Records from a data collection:
_ _ _ _ _ _ _

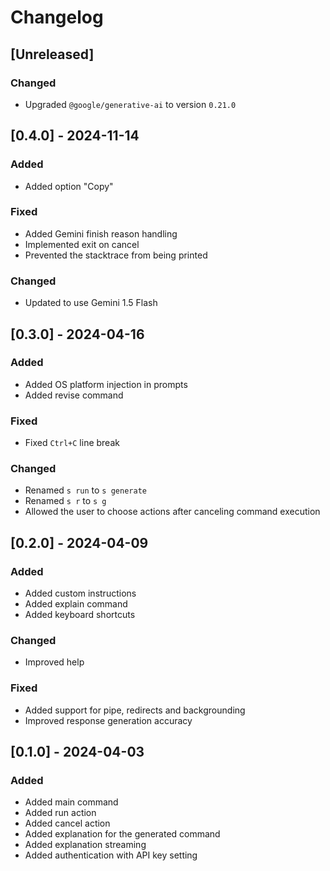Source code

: # Changelog

## [Unreleased]

### Changed

- Upgraded `@google/generative-ai` to version `0.21.0`

## [0.4.0] - 2024-11-14

### Added

- Added option "Copy"

### Fixed

- Added Gemini finish reason handling
- Implemented exit on cancel
- Prevented the stacktrace from being printed

### Changed

- Updated to use Gemini 1.5 Flash

## [0.3.0] - 2024-04-16

### Added

- Added OS platform injection in prompts
- Added revise command

### Fixed

- Fixed `Ctrl+C` line break

### Changed

- Renamed `s run` to `s generate`
- Renamed `s r` to `s g`
- Allowed the user to choose actions after canceling command execution

## [0.2.0] - 2024-04-09

### Added

- Added custom instructions
- Added explain command
- Added keyboard shortcuts

### Changed

- Improved help

### Fixed

- Added support for pipe, redirects and backgrounding
- Improved response generation accuracy

## [0.1.0] - 2024-04-03

### Added

- Added main command
- Added run action
- Added cancel action
- Added explanation for the generated command
- Added explanation streaming
- Added authentication with API key setting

_ _ _ _ _ _ _

Work request: Lines holding "explanation": copy each one from the records above.

Exercise response:
- Added explanation for the generated command
- Added explanation streaming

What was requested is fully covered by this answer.